The Screen Sharing Risk
Screen sharing is one of the most common ways sensitive data gets exposed accidentally. A notification pops up with a private message. A browser tab shows your bank balance. Your bookmarks reveal personal interests. Your desktop shows confidential file names.
For remote workers, screen sharing is daily — and the risks are real.

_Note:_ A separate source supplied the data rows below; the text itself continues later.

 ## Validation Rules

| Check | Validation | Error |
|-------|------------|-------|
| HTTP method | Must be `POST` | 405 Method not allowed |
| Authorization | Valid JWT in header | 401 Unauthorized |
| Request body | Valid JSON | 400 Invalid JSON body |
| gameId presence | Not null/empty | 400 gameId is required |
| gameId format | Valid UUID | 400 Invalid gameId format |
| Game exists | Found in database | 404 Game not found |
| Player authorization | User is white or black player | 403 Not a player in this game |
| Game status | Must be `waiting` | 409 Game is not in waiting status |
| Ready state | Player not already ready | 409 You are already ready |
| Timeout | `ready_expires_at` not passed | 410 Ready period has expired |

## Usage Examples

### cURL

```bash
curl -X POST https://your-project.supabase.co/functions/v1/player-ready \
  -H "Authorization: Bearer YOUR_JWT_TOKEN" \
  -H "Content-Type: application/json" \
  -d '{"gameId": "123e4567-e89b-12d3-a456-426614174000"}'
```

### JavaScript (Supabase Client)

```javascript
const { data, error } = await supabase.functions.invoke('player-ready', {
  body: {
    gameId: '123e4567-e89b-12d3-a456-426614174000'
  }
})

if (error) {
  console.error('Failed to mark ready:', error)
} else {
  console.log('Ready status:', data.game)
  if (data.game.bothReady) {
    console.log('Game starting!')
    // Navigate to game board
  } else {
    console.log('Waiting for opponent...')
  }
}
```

Before You Share: Pre-Flight Checklist
Every time before screen sharing:
- Close all unnecessary tabs and windows — especially email, banking, personal browsing
- Disable notifications — on macOS: Focus Mode. On Windows: Focus Assist. Prevents message previews
- Clean your desktop — file names are visible. Move sensitive files to folders
- Check your bookmarks bar — visible in browser. Hide it or use a clean browser profile
- Use a separate browser profile — Create a "Presentation" Chrome/Firefox profile with no personal data
- Check your wallpaper — personal photos may not be appropriate for work contexts
During Sharing: Best Practices
Share a Window, Not Your Screen
All major platforms offer "Share Window" instead of "Share Entire Screen":
- Zoom: Share Screen > choose specific window (not "Desktop")
- Teams: Share > Window (not "Screen")
- Google Meet: Present Now > A window (not "Your entire screen")
Sharing a specific window prevents accidental exposure from other apps.
Use Presenter View for Slides
When sharing presentations:
- Use PowerPoint/Google Slides Presenter View — audience sees slides, you see notes
- Don't share the editing view — it shows speaker notes and thumbnails
Be Aware of Reflection
If sharing your camera + screen:
- Your glasses may reflect your screen content to viewers
- Shiny surfaces behind you may reflect your monitor
- Privacy screens help but don't eliminate reflections on video
Platform-Specific Tips
Zoom
- Enable "Show my screen sharing" preview before sharing
- Use Zoom's annotation tools instead of switching to other apps
- Lock screen sharing to prevent others from sharing
Microsoft Teams
- Use "PowerPoint Live" for presentations (better control than screen share)
- Teams shows a red border around the shared content — verify it's correct
Google Meet
- "Present Now" > "A tab" shares a single browser tab (safest for web demos)
- Chrome tab sharing prevents other tab content from leaking
The Separate Browser Profile Strategy
Create a dedicated presentation browser profile:
- Chrome: click your profile icon > Add > create "Presentations"
- This profile has: no bookmarks bar, no personal extensions, no auto-fill data
- Open only what you need to share in this profile
- Share only this profile's window
This is the single best practice for safe screen sharing.